Как видим, императорские вопросы становятся почти что частью придворного этикета, если не реального, то во всяком случае литературного. В научном трактате, написанном при дворе, следует постараться увидеть этот литературный этикет. Михаила Скота нельзя считать особым новатором в том, что он стимулирует любознательность государя. Скорее всего, он следует хорошо ему знакомой псевдоаристотелевской «Тайной тайных»: «Королю следует уважать знатоков законов, почитать священников, превозносить ученых, общаться с ними, выдвигать сложные вопросы, расспрашивать честным образом, скромно отвечать, самых ученых и благородных почитать особо, согласно статусу каждого»[159]. Но и банальным его призыв не назовешь, потому что далеко не все интеллектуалы и проповедники в те годы считали занятия наукой достойным делом государя, от которого ждали, напомню, мира и правосудия, а не философии. Не следует забывать, что сознательный клир считал образование и науку в целом своей прерогативой, оберегал ее так же ревниво, как сегодня соответствующие министерства.

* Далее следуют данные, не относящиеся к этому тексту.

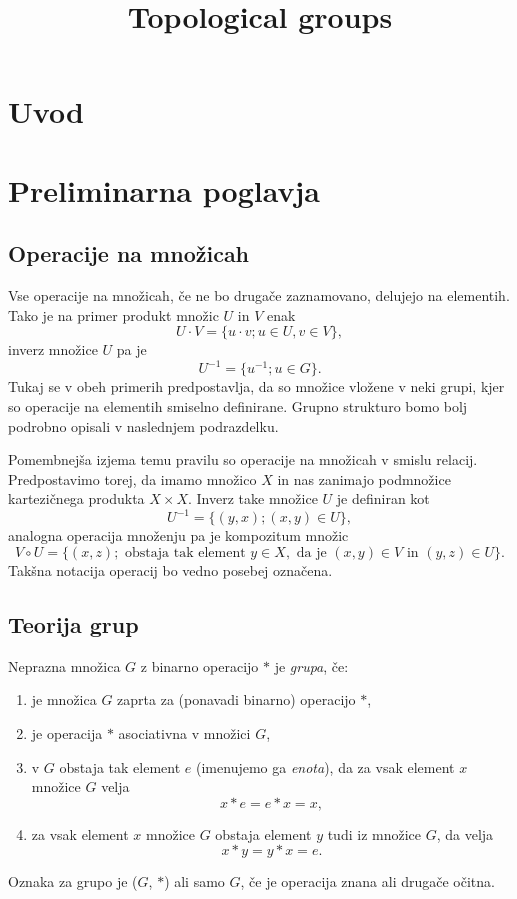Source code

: \documentclass[mat1]{fmfdelo}
\title{Topological groups}
\begin{document}
\section{Uvod}

\section{Preliminarna poglavja}

\subsection{Operacije na množicah}\label{sec:opnamnozicah}
Vse operacije na množicah, če ne bo drugače zaznamovano, delujejo na elementih. Tako je na primer produkt množic $U$ in $V$ enak \[U \cdot V = \lbrace u \cdot v ; u \in U, v \in V \rbrace, \] inverz množice $U$ pa je \[ U^{-1} = \lbrace u^{-1} ; u \in G \rbrace. \] Tukaj se v obeh primerih predpostavlja, da so množice vložene v neki grupi, kjer so operacije na elementih smiselno definirane. Grupno strukturo bomo bolj podrobno opisali v naslednjem podrazdelku.

Pomembnejša izjema temu pravilu so operacije na množicah v smislu relacij. Predpostavimo torej, da imamo množico $X$ in nas zanimajo podmnožice kartezičnega produkta $X \times X$. Inverz take množice $U$ je definiran kot \[ U^{-1} = \lbrace (y, x) ; (x, y) \in U \rbrace, \]
analogna operacija množenju pa je kompozitum množic \[ V \circ U = \lbrace (x, z) ; \text{ obstaja tak element } y \in X, \text{ da je } (x, y) \in V \text{ in } (y, z) \in U \rbrace. \]
Takšna notacija operacij bo vedno posebej označena.

\subsection{Teorija grup}
\begin{definicija}\label{def:grupa}
Neprazna množica $G$ z binarno operacijo $*$ je \emph{grupa}, če:
\begin{enumerate}
\item je množica $G$ zaprta za (ponavadi binarno) operacijo $*$,
\item je operacija $*$ asociativna v množici $G$,
\item v $G$ obstaja tak element $e$ (imenujemo ga \emph{enota}), da za vsak element $x$ množice $G$ velja \[ x*e = e*x = x, \]
\item za vsak element $x$ množice $G$ obstaja element $y$ tudi iz množice $G$, da velja \[ x*y = y*x = e. \]
\end{enumerate}
Oznaka za grupo je ($G$, $*$) ali samo $G$, če je operacija znana ali drugače očitna. 
\end{definicija}
\end{document}
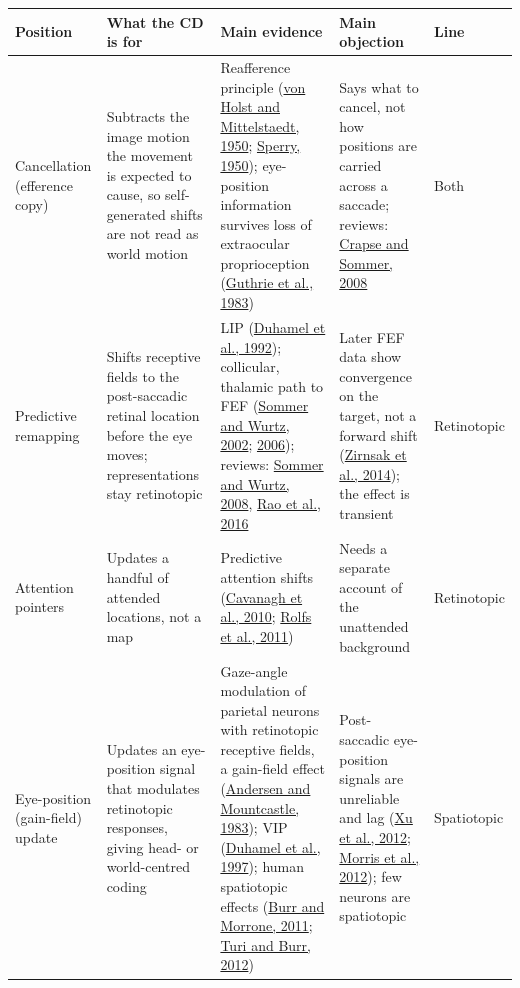 \documentclass[11pt,a4paper]{article}
\begin{document}
{\footnotesize\setlength{\tabcolsep}{3pt}
\begin{longtable}{>{\raggedright\arraybackslash}p{2.12cm}>{\raggedright\arraybackslash}p{3.13cm}>{\raggedright\arraybackslash}p{4.51cm}>{\raggedright\arraybackslash}p{3.31cm}>{\raggedright\arraybackslash}p{1.47cm}}
\toprule
\textbf{Position} & \textbf{What the CD is for} & \textbf{Main evidence} & \textbf{Main objection} & \textbf{Line} \\
\midrule
\endhead
Cancellation (efference copy) & Subtracts the image motion the movement is expected to cause, so self-generated shifts are not read as world motion & Reafference principle (\href{https://doi.org/10.1007/BF00622503}{von Holst and Mittelstaedt, 1950}; \href{https://doi.org/10.1037/h0055479}{Sperry, 1950}); eye-position information survives loss of extraocular proprioception (\href{https://www.jstor.org/stable/1690996}{Guthrie et al., 1983}) & Says what to cancel, not how positions are carried across a saccade; reviews: \href{https://doi.org/10.1038/nrn2457}{Crapse and Sommer, 2008} & Both \\
\addlinespace[2pt]
Predictive remapping & Shifts receptive fields to the post-saccadic retinal location before the eye moves; representations stay retinotopic & LIP (\href{https://www.science.org/doi/10.1126/science.1553535}{Duhamel et al., 1992}); collicular, thalamic path to FEF (\href{https://doi.org/10.1126/science.1069590}{Sommer and Wurtz, 2002}; \href{https://www.nature.com/articles/nature05279}{2006}); reviews: \href{https://doi.org/10.1146/annurev.neuro.31.060407.125627}{Sommer and Wurtz, 2008}, \href{https://doi.org/10.1152/jn.00182.2016}{Rao et al., 2016} & Later FEF data show convergence on the target, not a forward shift (\href{https://doi.org/10.1038/nature13149}{Zirnsak et al., 2014}); the effect is transient & Retinotopic \\
\addlinespace[2pt]
Attention pointers & Updates a handful of attended locations, not a map & Predictive attention shifts (\href{https://doi.org/10.1016/j.tics.2010.01.007}{Cavanagh et al., 2010}; \href{https://doi.org/10.1038/nn.2711}{Rolfs et al., 2011}) & Needs a separate account of the unattended background & Retinotopic \\
\addlinespace[2pt]
Eye-position (gain-field) update & Updates an eye-position signal that modulates retinotopic responses, giving head- or world-centred coding & Gaze-angle modulation of parietal neurons with retinotopic receptive fields, a gain-field effect (\href{https://doi.org/10.1523/JNEUROSCI.03-03-00532.1983}{Andersen and Mountcastle, 1983}); VIP (\href{https://www.nature.com/articles/39865}{Duhamel et al., 1997}); human spatiotopic effects (\href{https://doi.org/10.1098/rstb.2010.0244}{Burr and Morrone, 2011}; \href{https://royalsocietypublishing.org/doi/10.1098/rspb.2012.0637}{Turi and Burr, 2012}) & Post-saccadic eye-position signals are unreliable and lag (\href{https://doi.org/10.1016/j.neuron.2012.10.034}{Xu et al., 2012}; \href{https://doi.org/10.1016/j.cub.2011.12.032}{Morris et al., 2012}); few neurons are spatiotopic & Spatiotopic \\

\end{longtable}}
\end{document}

Безусловно, Михаил Скот присоединился к Фридриху II потому, что этот монарх во многом соответствовал той модели просвещенного государя, в которой так нуждались европейские интеллектуалы со времен Иоанна Солсберийского, писавшего в середине XII века, что «необразованный король подобен коронованному ослу»[160]. Однако Михаил и сам создает образ своего монарха, он подсказывает ему вопросы, подобающие императору. Что в них — его личный интерес, а что — дань литературным, идеологическим канонам, отразившимся и в сознании Михаила Скота, и в сознании Фридриха II?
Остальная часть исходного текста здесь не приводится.